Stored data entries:
╔══

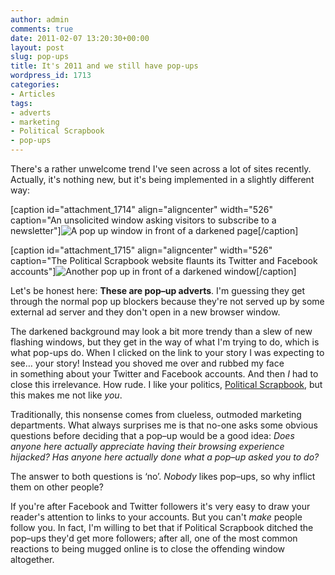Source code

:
 ```yaml
---
author: admin
comments: true
date: 2011-02-07 13:20:30+00:00
layout: post
slug: pop-ups
title: It's 2011 and we still have pop-ups
wordpress_id: 1713
categories:
- Articles
tags:
- adverts
- marketing
- Political Scrapbook
- pop-ups
---
```


There's a rather unwelcome trend I've seen across a lot of sites recently. Actually, it's nothing new, but it's being implemented in a slightly different way:

[caption id="attachment_1714" align="aligncenter" width="526" caption="An unsolicited window asking visitors to subscribe to a newsletter"]![A pop up window in front of a darkened page](http://leonpaternoster.com/wp-content/uploads/2011/02/pop-up.jpg)[/caption]

[caption id="attachment_1715" align="aligncenter" width="526" caption="The Political Scrapbook website flaunts its Twitter and Facebook accounts"]![Another pop up in front of a darkened window](http://leonpaternoster.com/wp-content/uploads/2011/02/pscrap.jpg)[/caption]

Let's be honest here: **These are pop–up adverts**. I'm guessing they get through the normal pop up blockers because they're not served up by some external ad server and they don't open in a new browser window.

The darkened background may look a bit more trendy than a slew of new flashing windows, but they get in the way of what I'm trying to do, which is what pop-ups do. When I clicked on the link to your story I was expecting to see… your story! Instead you shoved me over and rubbed my face in something about your Twitter and Facebook accounts. And then _I_ had to close this irrelevance. How rude. I like your politics, [Political Scrapbook](http://politicalscrapbook.net/), but this makes me not like _you_.

Traditionally, this nonsense comes from clueless, outmoded marketing departments. What always surprises me is that no-one asks some obvious questions before deciding that a pop–up would be a good idea: _Does anyone here actually appreciate having their browsing experience hijacked? Has anyone here actually done what a pop–up asked you to do?_

The answer to both questions is ‘no’. _Nobody_ likes pop–ups, so why inflict them on other people?

If you're after Facebook and Twitter followers it's very easy to draw your reader's attention to links to your accounts. But you can't _make_ people follow you. In fact, I'm willing to bet that if Political Scrapbook ditched the pop–ups they'd get more followers; after all, one of the most common reactions to being mugged online is to close the offending window altogether.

╚══

● Aim of the exercise
If a line in the data contains the string "align", count it, then give the total and nothing else.

● Task answer
2